**Required action**. The required answer is every line of the data containing the word "拒绝交易".

**Working data**.

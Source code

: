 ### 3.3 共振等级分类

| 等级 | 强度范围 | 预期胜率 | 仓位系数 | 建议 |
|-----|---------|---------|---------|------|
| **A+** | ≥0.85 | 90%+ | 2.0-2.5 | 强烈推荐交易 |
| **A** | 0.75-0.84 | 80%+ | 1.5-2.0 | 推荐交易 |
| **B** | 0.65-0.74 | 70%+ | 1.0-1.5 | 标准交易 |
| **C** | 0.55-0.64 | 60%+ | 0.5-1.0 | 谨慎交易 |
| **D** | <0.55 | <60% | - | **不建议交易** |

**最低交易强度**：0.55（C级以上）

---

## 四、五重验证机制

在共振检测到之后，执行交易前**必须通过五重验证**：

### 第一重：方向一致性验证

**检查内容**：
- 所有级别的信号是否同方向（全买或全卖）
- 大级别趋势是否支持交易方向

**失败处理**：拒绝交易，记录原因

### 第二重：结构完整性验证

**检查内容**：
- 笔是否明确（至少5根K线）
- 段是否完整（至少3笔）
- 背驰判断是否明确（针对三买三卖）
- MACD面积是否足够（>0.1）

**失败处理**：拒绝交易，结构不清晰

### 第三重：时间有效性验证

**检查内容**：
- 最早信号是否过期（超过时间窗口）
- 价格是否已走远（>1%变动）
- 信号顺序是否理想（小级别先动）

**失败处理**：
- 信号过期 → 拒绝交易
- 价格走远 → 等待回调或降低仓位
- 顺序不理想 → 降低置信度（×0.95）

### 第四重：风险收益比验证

**Task output**.
**失败处理**：拒绝交易，记录原因
**失败处理**：拒绝交易，结构不清晰
- 信号过期 → 拒绝交易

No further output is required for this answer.